It is always fun when we get to talk to our colleagues about the details of our research. Usually we are asked to speak about one particular project or to help interpret one particular phenomenon. But every once in a while we get a chance to provide an overview or perspective piece on the general state of affairs of a particular overarching environmental challenge or the developments in our field. This last category of talks are the rarest, but in many ways the most fun. Dr. Anderson got just such an opportunity when he gave an invited colloquium to the Sonoma State Biology Department this week entitled It Can’t Happen Here…But Just Did: The Need for and Value of New Tools and Tech for Biological Conservation about the evolving suite of tools we use across our AARR efforts.
He gave his talk on September 18, 2018 as the impacts of Hurricane Florence in the Carolinas and remnants of our summer wildfires across northern California were still unfolding. This was just a few weeks shy of the one year anniversary of the onset of the series of devastating October 2017 firestorms which swept across much of the northern California wine county surrounding the Sonoma State campus. Dr. Anderson’s talk and abstract are below.
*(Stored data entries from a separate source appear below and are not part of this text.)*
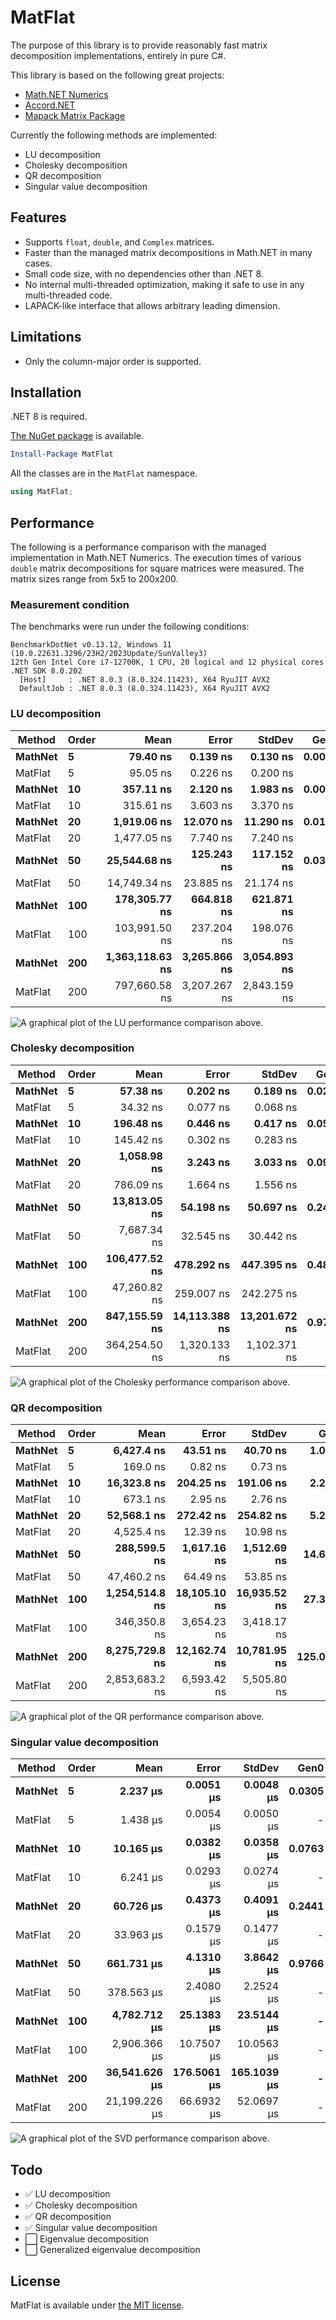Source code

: # MatFlat

The purpose of this library is to provide reasonably fast matrix decomposition implementations, entirely in pure C#.

This library is based on the following great projects:

* [Math.NET Numerics](https://github.com/mathnet/mathnet-numerics)
* [Accord.NET](https://github.com/accord-net/framework)
* [Mapack Matrix Package](https://github.com/sinshu/mapack)

Currently the following methods are implemented:

* LU decomposition
* Cholesky decomposition
* QR decomposition
* Singular value decomposition


## Features

* Supports `float`, `double`, and `Complex` matrices.
* Faster than the managed matrix decompositions in Math.NET in many cases.
* Small code size, with no dependencies other than .NET 8.
* No internal multi-threaded optimization, making it safe to use in any multi-threaded code.
* LAPACK-like interface that allows arbitrary leading dimension.



## Limitations

* Only the column-major order is supported.



## Installation

.NET 8 is required.

[The NuGet package](https://www.nuget.org/packages/MatFlat) is available.

```ps1
Install-Package MatFlat
```

All the classes are in the `MatFlat` namespace.

```cs
using MatFlat;
```



## Performance

The following is a performance comparison with the managed implementation in Math.NET Numerics.
The execution times of various `double` matrix decompositions for square matrices were measured.
The matrix sizes range from 5x5 to 200x200.

### Measurement condition

The benchmarks were run under the following conditions:

```
BenchmarkDotNet v0.13.12, Windows 11 (10.0.22631.3296/23H2/2023Update/SunValley3)
12th Gen Intel Core i7-12700K, 1 CPU, 20 logical and 12 physical cores
.NET SDK 8.0.202
  [Host]     : .NET 8.0.3 (8.0.324.11423), X64 RyuJIT AVX2
  DefaultJob : .NET 8.0.3 (8.0.324.11423), X64 RyuJIT AVX2
```

### LU decomposition

| Method  | Order | Mean            | Error        | StdDev       | Gen0   | Allocated |
|-------- |------ |----------------:|-------------:|-------------:|-------:|----------:|
| **MathNet** | **5**     |        **79.40 ns** |     **0.139 ns** |     **0.130 ns** | **0.0049** |      **64 B** |
| MatFlat | 5     |        95.05 ns |     0.226 ns |     0.200 ns |      - |         - |
| **MathNet** | **10**    |       **357.11 ns** |     **2.120 ns** |     **1.983 ns** | **0.0076** |     **104 B** |
| MatFlat | 10    |       315.61 ns |     3.603 ns |     3.370 ns |      - |         - |
| **MathNet** | **20**    |     **1,919.06 ns** |    **12.070 ns** |    **11.290 ns** | **0.0114** |     **184 B** |
| MatFlat | 20    |     1,477.05 ns |     7.740 ns |     7.240 ns |      - |         - |
| **MathNet** | **50**    |    **25,544.68 ns** |   **125.243 ns** |   **117.152 ns** | **0.0305** |     **424 B** |
| MatFlat | 50    |    14,749.34 ns |    23.885 ns |    21.174 ns |      - |         - |
| **MathNet** | **100**   |   **178,305.77 ns** |   **664.818 ns** |   **621.871 ns** |      **-** |     **824 B** |
| MatFlat | 100   |   103,991.50 ns |   237.204 ns |   198.076 ns |      - |         - |
| **MathNet** | **200**   | **1,363,118.63 ns** | **3,265.866 ns** | **3,054.893 ns** |      **-** |    **1625 B** |
| MatFlat | 200   |   797,660.58 ns | 3,207.267 ns | 2,843.159 ns |      - |       1 B |

![A graphical plot of the LU performance comparison above.](media/plot_lu_20240321.png)

### Cholesky decomposition

| Method  | Order | Mean          | Error         | StdDev        | Gen0   | Allocated |
|-------- |------ |--------------:|--------------:|--------------:|-------:|----------:|
| **MathNet** | **5**     |      **57.38 ns** |      **0.202 ns** |      **0.189 ns** | **0.0263** |     **344 B** |
| MatFlat | 5     |      34.32 ns |      0.077 ns |      0.068 ns |      - |         - |
| **MathNet** | **10**    |     **196.48 ns** |      **0.446 ns** |      **0.417 ns** | **0.0508** |     **664 B** |
| MatFlat | 10    |     145.42 ns |      0.302 ns |      0.283 ns |      - |         - |
| **MathNet** | **20**    |   **1,058.98 ns** |      **3.243 ns** |      **3.033 ns** | **0.0992** |    **1304 B** |
| MatFlat | 20    |     786.09 ns |      1.664 ns |      1.556 ns |      - |         - |
| **MathNet** | **50**    |  **13,813.05 ns** |     **54.198 ns** |     **50.697 ns** | **0.2441** |    **3224 B** |
| MatFlat | 50    |   7,687.34 ns |     32.545 ns |     30.442 ns |      - |         - |
| **MathNet** | **100**   | **106,477.52 ns** |    **478.292 ns** |    **447.395 ns** | **0.4883** |    **6424 B** |
| MatFlat | 100   |  47,260.82 ns |    259.007 ns |    242.275 ns |      - |         - |
| **MathNet** | **200**   | **847,155.59 ns** | **14,113.388 ns** | **13,201.672 ns** | **0.9766** |   **12824 B** |
| MatFlat | 200   | 364,254.50 ns |  1,320.133 ns |  1,102.371 ns |      - |         - |

![A graphical plot of the Cholesky performance comparison above.](media/plot_chol_20240321.png)

### QR decomposition

| Method  | Order | Mean           | Error        | StdDev       | Gen0     | Gen1    | Gen2    | Allocated |
|-------- |------ |---------------:|-------------:|-------------:|---------:|--------:|--------:|----------:|
| **MathNet** | **5**     |     **6,427.4 ns** |     **43.51 ns** |     **40.70 ns** |   **1.0300** |       **-** |       **-** |   **13472 B** |
| MatFlat | 5     |       169.0 ns |      0.82 ns |      0.73 ns |        - |       - |       - |         - |
| **MathNet** | **10**    |    **16,323.8 ns** |    **204.25 ns** |    **191.06 ns** |   **2.2583** |       **-** |       **-** |   **29404 B** |
| MatFlat | 10    |       673.1 ns |      2.95 ns |      2.76 ns |        - |       - |       - |         - |
| **MathNet** | **20**    |    **52,568.1 ns** |    **272.42 ns** |    **254.82 ns** |   **5.2490** |  **0.0610** |       **-** |   **68239 B** |
| MatFlat | 20    |     4,525.4 ns |     12.39 ns |     10.98 ns |        - |       - |       - |         - |
| **MathNet** | **50**    |   **288,599.5 ns** |  **1,617.16 ns** |  **1,512.69 ns** |  **14.6484** |  **0.9766** |       **-** |  **201068 B** |
| MatFlat | 50    |    47,460.2 ns |     64.49 ns |     53.85 ns |        - |       - |       - |         - |
| **MathNet** | **100**   | **1,254,514.8 ns** | **18,105.10 ns** | **16,935.52 ns** |  **27.3438** |  **3.9063** |       **-** |  **404697 B** |
| MatFlat | 100   |   346,350.8 ns |  3,654.23 ns |  3,418.17 ns |        - |       - |       - |         - |
| **MathNet** | **200**   | **8,275,729.8 ns** | **12,162.74 ns** | **10,781.95 ns** | **125.0000** | **78.1250** | **78.1250** |  **947874 B** |
| MatFlat | 200   | 2,853,683.2 ns |  6,593.42 ns |  5,505.80 ns |        - |       - |       - |       2 B |

![A graphical plot of the QR performance comparison above.](media/plot_qr_20240321.png)

### Singular value decomposition

| Method  | Order | Mean          | Error       | StdDev      | Gen0   | Allocated |
|-------- |------ |--------------:|------------:|------------:|-------:|----------:|
| **MathNet** | **5**     |      **2.237 μs** |   **0.0051 μs** |   **0.0048 μs** | **0.0305** |     **416 B** |
| MatFlat | 5     |      1.438 μs |   0.0054 μs |   0.0050 μs |      - |         - |
| **MathNet** | **10**    |     **10.165 μs** |   **0.0382 μs** |   **0.0358 μs** | **0.0763** |    **1136 B** |
| MatFlat | 10    |      6.241 μs |   0.0293 μs |   0.0274 μs |      - |         - |
| **MathNet** | **20**    |     **60.726 μs** |   **0.4373 μs** |   **0.4091 μs** | **0.2441** |    **3776 B** |
| MatFlat | 20    |     33.963 μs |   0.1579 μs |   0.1477 μs |      - |         - |
| **MathNet** | **50**    |    **661.731 μs** |   **4.1310 μs** |   **3.8642 μs** | **0.9766** |   **21296 B** |
| MatFlat | 50    |    378.563 μs |   2.4080 μs |   2.2524 μs |      - |         - |
| **MathNet** | **100**   |  **4,782.712 μs** |  **25.1383 μs** |  **23.5144 μs** |      **-** |   **82499 B** |
| MatFlat | 100   |  2,906.366 μs |  10.7507 μs |  10.0563 μs |      - |       3 B |
| **MathNet** | **200**   | **36,541.626 μs** | **176.5061 μs** | **165.1039 μs** |      **-** |  **324925 B** |
| MatFlat | 200   | 21,199.226 μs |  66.6932 μs |  52.0697 μs |      - |      23 B |

![A graphical plot of the SVD performance comparison above.](media/plot_svd_20240321.png)



## Todo

* ✅ LU decomposition
* ✅ Cholesky decomposition
* ✅ QR decomposition
* ✅ Singular value decomposition
* ⬜ Eigenvalue decomposition
* ⬜ Generalized eigenvalue decomposition



## License

MatFlat is available under [the MIT license](LICENSE.md).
It Can’t Happen Here…But Just Did
The Need for and Value of New Tools and Tech for Biological Conservation
Pirate Lab & Aerial and Aquatic Robotic Research Group
Environmental Science and Resource Management Program
Seminar Abstract
We are on the cusp of an amazing era of change for our society and planet; the opening millennium of the Anthropocene, the opening century of the sixth mass extinction event, and a broad-based erosion of the general trust in and support for social institutions and disciplinary experts. At the same time, we are in the midst of the fourth industrial revolution which has helped birth a new era of robotic instruments, individualized manufacturing, the open source movement, and crowd sourcing. My Pirate Lab and Aerial and Aquatic Robotic Research group at CSU Channel Islands have worked to harness some of these new technologies to help begin to respond to the daunting challenge of these cumulative threats to our biosphere. I will illustrate the potential value of these new tools via some of our work to measure, assess, and better manage coastal ecosystems. Examples will include monitoring remote South Pacific Atolls with drones and ROVs, developing rapid assessment tools implementable by the general public, remotely quantifying altered animal behavior, discovering archeological ruins in the wake of 2018’s Thomas Fire, crowd-sourcing animal mortality post-fire, open source air pollution monitoring, and opinion polling to better understand the perception of resource management. While not applicable to all conservation situations, this array of emerging tools should certainly be in the quiver of our next generation of conservation scientists.